Megalithic tomb, Creevy, Co. Mayo
Co. Mayo |
Megalithic Tombs
In the level pasture at Creevy in County Mayo, a low oblong mound sits quietly in a field, its four large boulders arranged around its perimeter in a configuration that suggests considerable age, though the structure was considered unremarkable enough to be left off the Ordnance Survey maps of both 1838 and 1922.
That omission is itself telling. Megalithic tombs, the collective term for a range of prehistoric funerary monuments built from large stones, were being recorded across Ireland for well over a century before this one was formally noted, yet this particular example slipped through.
The mound measures roughly six metres east to west and four metres north to south, rising to about a metre in height. At its eastern end, a single large upright boulder extends almost the full width of that shorter face, while two further uprights stand against the southern and northern flanks respectively, broadly parallel to one another. A fourth stone lies flat across the sloping western edge. The whole thing is irregular in shape, narrowing slightly towards the east, with an uneven, undulating surface. Hawthorn and ash have taken root along the northern edge near the western end.
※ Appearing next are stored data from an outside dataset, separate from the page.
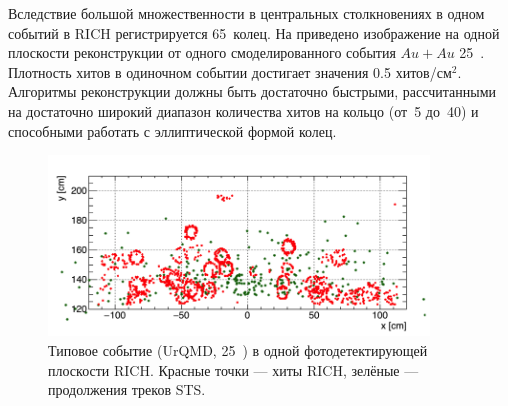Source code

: \begin{minipage}[t]{0.495\textwidth}
Вследствие большой множественности в центральных столкновениях в одном событий в RICH регистрируется 65~колец.
На  приведено изображение на одной плоскости реконструкции от одного смоделированного события $Au+Au$ 25~\GeVperNucl{}. Плотность хитов в одиночном событии достигает значения 0.5 хитов/см$^{2}$. Алгоритмы реконструкции должны быть достаточно быстрыми, рассчитанными на достаточно широкий диапазон количества хитов на кольцо (от~5 до~40) и способными работать с эллиптической формой колец.
\end{minipage}

\begin{figure}[H]
\includegraphics[width=0.9\textwidth]{pictures/CbmRichOneEvent.png}
\caption{Типовое событие (UrQMD, 25~\GeVperNucl{}) в одной фотодетектирующей плоскости RICH. Красные точки --- хиты RICH, зелёные --- продолжения треков STS.}
\label{fig:CbmRichOneEvent}
\end{figure}

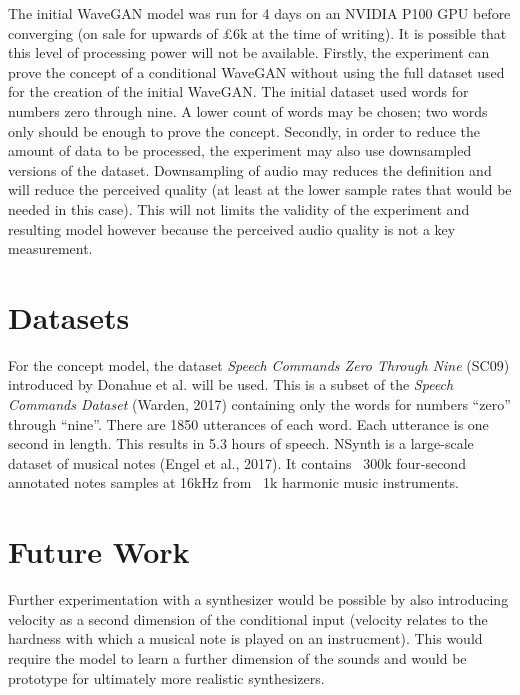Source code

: \documentclass{article}
\begin{document}
The initial WaveGAN model was run for 4 days on an NVIDIA P100 GPU before converging (on sale for upwards of £6k at the time of writing).
It is possible that this level of processing power will not be available.
\newline
\newline
Firstly, the experiment can prove the concept of a conditional WaveGAN without using the full dataset used for the creation of the initial WaveGAN.
The initial dataset used words for numbers zero through nine.
A lower count of words may be chosen; two words only should be enough to prove the concept.
\newline
\newline
Secondly, in order to reduce the amount of data to be processed, the experiment may also use downsampled versions of the dataset.
Downsampling of audio may reduces the definition and will reduce the perceived quality (at least at the lower sample rates that would be needed in this case).
This will not limits the validity of the experiment and resulting model however because the perceived audio quality is not a key measurement.

\section{Datasets}

For the concept model, the dataset \textit{Speech Commands Zero Through Nine} (SC09) introduced by Donahue et al. will be used.
This is a subset of the \textit{Speech Commands Dataset} (Warden, 2017) containing only the words for numbers ``zero'' through ``nine''.
There are 1850 utterances of each word.
Each utterance is one second in length.
This results in 5.3 hours of speech.
\newline
\newline
NSynth is a large-scale dataset of musical notes (Engel et al., 2017).
It contains ~300k four-second annotated notes samples at 16kHz from ~1k harmonic music instruments.

\section{Future Work}

Further experimentation with a synthesizer would be possible by also introducing velocity as a second dimension of the conditional input (velocity relates to the hardness with which a musical note is played on an instrucment).
This would require the model to learn a further dimension of the sounds and would be prototype for ultimately more realistic synthesizers.
\end{document}
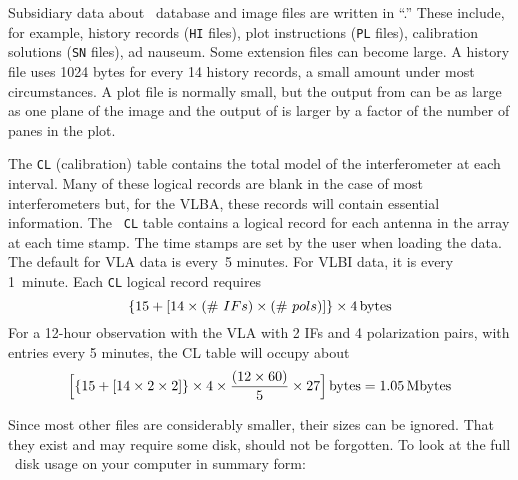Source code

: 
     Subsidiary data about \uv\ database and image files are written
in ``.''  These include, for example, history
records ({\tt HI} files), plot instructions ({\tt PL} files),
calibration solutions ({\tt SN} files), ad nauseum.  Some extension
files can become large.  A history file uses 1024 bytes for every 14
history records, a small amount under most circumstances.  A plot file
is normally small, but the output from {\tt {}} can be as
large as one plane of the image and the output of {\tt {}}
is larger by a factor of the number of panes in the plot.

     The {\tt CL} (calibration) table contains the total model of the
interferometer at each interval.  Many of these
logical records are blank in the case of most interferometers but, for
the VLBA, these records will contain essential information.  The {\tt
CL} table contains a logical record for each antenna in the array at
each  time stamp. The  time stamps are set by the
user when loading the data.  The default for VLA data is every~5
minutes.  For VLBI data, it is every 1~minute.  Each {\tt CL} logical
record requires
$$
  \lbrace 15 + \lbrack 14 \times  (\#~IFs) \times
       (\#~pols)\rbrack\rbrace \times 4 \rm\, bytes
$$
For a 12-hour observation with the VLA with 2 IFs and 4 polarization
pairs, with entries every 5 minutes, the CL table will occupy about
$$
   \Bigl\lbrack\lbrace 15 + \lbrack 14 \times 2 \times 2 \rbrack\rbrace
   \times 4 \times {(12 \times 60) \over 5 } \times 27 \Bigr\rbrack
   \rm\, bytes
   = 1.05 \rm\, Mbytes
$$

     Since most other files are considerably smaller, their sizes can
be ignored.  That they exist and may require some disk, should not be
forgotten.  To look at the full \AIPS\ disk usage on your computer in
summary form:
\pd


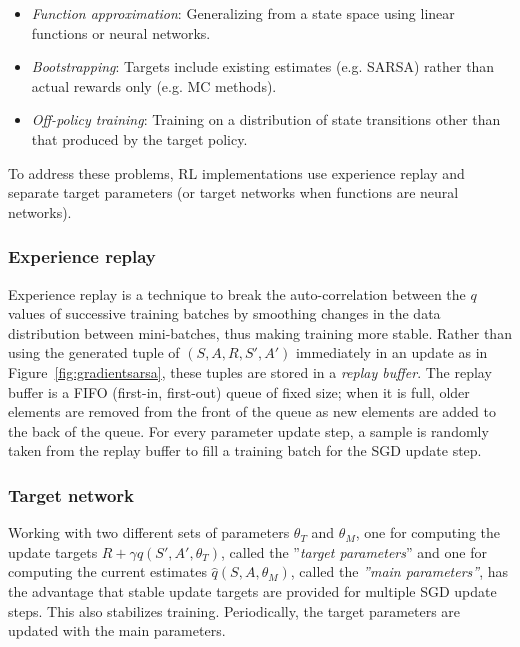 \begin{itemize}
\item \emph{Function approximation}: Generalizing from a state space using linear functions or neural networks.
\item \emph{Bootstrapping}: Targets include existing estimates (e.g. SARSA) rather than actual rewards only (e.g. MC methods).
\item \emph{Off-policy training}: Training on a distribution of state transitions other than that produced by the target policy.
\end{itemize}

To address these problems, RL implementations use experience replay and separate target parameters (or target networks when functions are neural networks). 

\subsubsection*{Experience replay} 

Experience replay is a technique to break the auto-correlation between the $q$ values of successive training batches by smoothing changes in the data distribution between mini-batches, thus making training more stable. Rather than using the generated tuple of $(S, A, R, S', A')$ immediately in an update as in Figure~\ref{fig:gradientsarsa}, these tuples are stored in a \emph{replay buffer}. The replay buffer is a FIFO (first-in, first-out) queue of fixed size; when it is full, older elements are removed from the front of the queue as new elements are added to the back of the queue. For every parameter update step, a sample is randomly taken from the replay buffer to fill a training batch for the SGD update step. 

\subsubsection*{Target network}

Working with two different sets of parameters $\theta_T$ and $\theta_M$, one for computing the update targets $R + \gamma \hat{q}(S', A', \theta_T)$, called the ''\emph{target parameters}'' and one for computing the current estimates $\hat{q}(S, A, \theta_M)$, called the \emph{''main parameters''}, has the advantage that stable update targets are provided for multiple SGD update steps. This also stabilizes training. Periodically, the target parameters are updated with the main parameters.

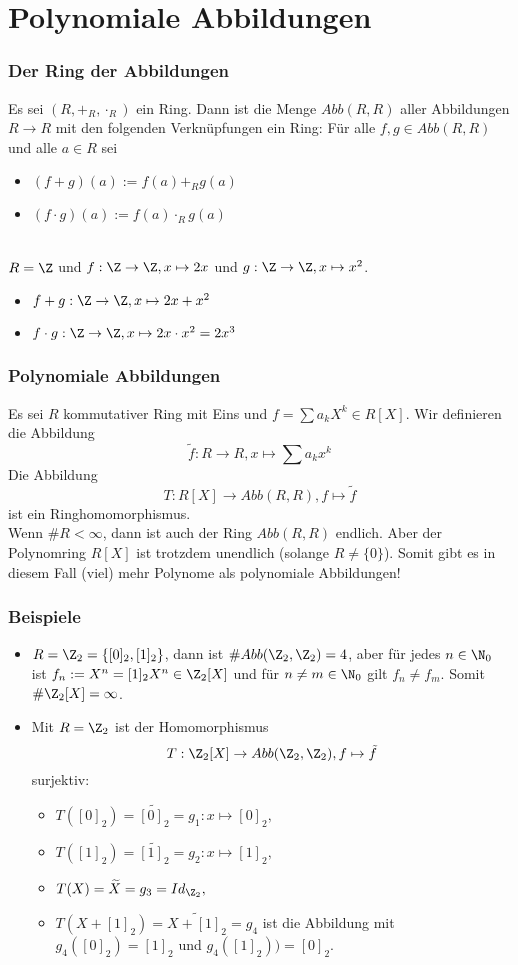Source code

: \section{Polynomiale Abbildungen}
%
\begin{frame}\frametitle{Der Ring der Abbildungen}
Es sei $(R,+_R,\cdot_R)$ ein Ring. Dann ist die Menge $Abb(R,R)$ aller Abbildungen $R \to R$ mit den folgenden Verknüpfungen ein Ring: Für alle $f,g \in Abb(R,R)$ und alle $a\in R$ sei
\begin{itemize}
\item $(f+g)(a):=f(a)+_Rg(a)$
\item $(f\cdot g)(a):=f(a)\cdot_Rg(a)$
\end{itemize} \pause\vfill
{}\\
$R=\Z$ und $f:\Z \to \Z, x \mapsto 2x$ und $g:\Z \to \Z, x \mapsto x^2$. \pause
\begin{itemize}
\item $f+g : \Z \to \Z, x \mapsto 2x+x^2$ \pause
\item $f\cdot g: \Z \to \Z, x\mapsto 2x \cdot x^2=2x^3$
\end{itemize}
\end{frame}
%
%
\begin{frame}\frametitle{Polynomiale Abbildungen}
Es sei $R$ kommutativer Ring mit Eins und $f=\sum a_kX^k \in R[X]$. Wir definieren die Abbildung
$$
\tilde f: R \to R, x \mapsto \sum a_kx^k
$$\pause
Die Abbildung
$$
T: R[X] \to Abb(R,R), f \mapsto \tilde f
$$
ist ein Ringhomomorphismus. \pause
\vfill
{}\\
Wenn $\#R< \infty$, dann ist auch der Ring $Abb(R,R)$ endlich. Aber der Polynomring $R[X]$ ist trotzdem unendlich (solange $R\ne\{0\}$). Somit gibt es in diesem Fall (viel) mehr Polynome als polynomiale Abbildungen!
\end{frame}
%
%
\begin{frame}\frametitle{Beispiele}
\begin{itemize}
\item $R=\Z_2=\{[0]_2,[1]_2\}$, dann ist $\#Abb(\Z_2,\Z_2)=4$, \pause aber für jedes $n \in \N_0$ ist $f_n:=X^n=[1]_2X^n \in \Z_2[X]$ und für $n\ne m\in \N_0$ gilt $f_n \ne f_m$. \pause Somit $\#\Z_2[X] = \infty$.\pause

\item Mit $R=\Z_2$ ist der Homomorphismus
$$
T: \Z_2[X] \to Abb(\Z_2,\Z_2), f \mapsto \tilde f
$$
surjektiv: \pause
\begin{itemize}
\item $T([0]_2)=\widetilde{[0]_2} =g_1:x \mapsto [0]_2,$\pause
\item $T([1]_2)=\widetilde{[1]_2} =g_2:x \mapsto [1]_2,$\pause
\item $T(X)=\widetilde{X} =g_3=Id_{\Z_2},$ \pause
\item $T(X+[1]_2)=\widetilde{X+[1]_2} =g_4$ ist die Abbildung mit $g_4([0]_2)=[1]_2$ und $g_4([1]_2))=[0]_2$.
\end{itemize}
\end{itemize}
\end{frame}
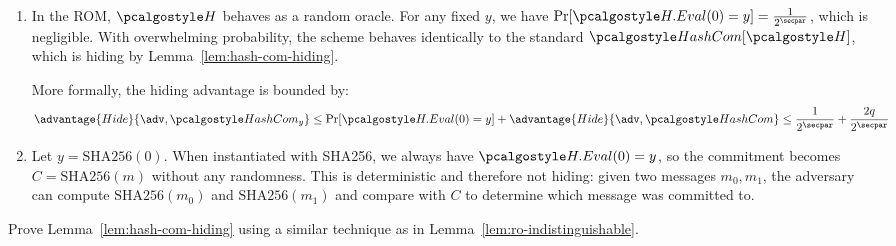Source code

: \ifsolutions
\begin{mysolution}
  \begin{enumerate}
    \item In the ROM, $\algo{H}$ behaves as a random oracle. For any fixed $y$, we have $\Pr[\algo{H.Eval}(0) = y] = \frac{1}{2^\secpar}$, which is negligible. With overwhelming probability, the scheme behaves identically to the standard $\algo{HashCom}[\algo{H}]$, which is hiding by Lemma~\ref{lem:hash-com-hiding}.
    
    More formally, the hiding advantage is bounded by:
    \[
    \advantage{Hide}{\adv, \algo{HashCom}_y} \leq \Pr[\algo{H.Eval}(0) = y] + \advantage{Hide}{\adv, \algo{HashCom}} \leq \frac{1}{2^\secpar} + \frac{2q}{2^\secpar}
    \]
    
    \item Let $y = \text{SHA256}(0)$. When instantiated with SHA256, we always have $\algo{H.Eval}(0) = y$, so the commitment becomes $C = \text{SHA256}(m)$ without any randomness. This is deterministic and therefore not hiding: given two messages $m_0, m_1$, the adversary can compute $\text{SHA256}(m_0)$ and $\text{SHA256}(m_1)$ and compare with $C$ to determine which message was committed to.
  \end{enumerate}
\end{mysolution}
\fi

\begin{exercise}
  Prove Lemma~\ref{lem:hash-com-hiding} using a similar technique as in Lemma~\ref{lem:ro-indistinguishable}.
\end{exercise}

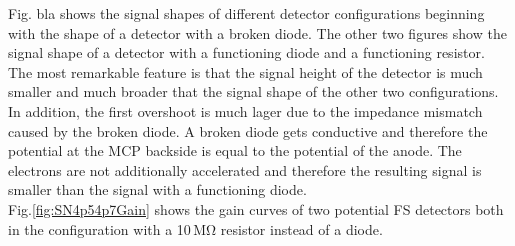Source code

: 	Fig. bla shows the signal shapes of different detector configurations beginning with the shape of a detector with a broken diode. The other two figures show the signal shape of a detector with a functioning diode and a functioning resistor. The most remarkable feature is that the signal height of the detector is much smaller and much broader that the signal shape of the other two configurations. In addition, the first overshoot is much lager due to the impedance mismatch caused by the broken diode. A broken diode gets conductive and therefore the potential at the MCP backside is equal to the potential of the anode. The electrons are not additionally accelerated and therefore the resulting signal is smaller than the signal with a functioning diode.\\
	Fig.\ref{fig:SN4p54p7Gain} shows the gain curves of two potential FS detectors both in the configuration with a 10\,\si{\mega\ohm} resistor instead of a diode.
Complicating any straightforward reading of the site is the fact that farmers over the years appear to have used the mound as a convenient place to deposit stones cleared from surrounding fields, and that accumulated material now obscures whether the core beneath is primarily earth or stone, and whether those perimeter boulders were ever properly set into the ground or simply pushed up against the mound's sides. Lough Agawna lies about 120 metres to the south-east, visible on those same nineteenth and early twentieth century maps that never acknowledged the mound at all.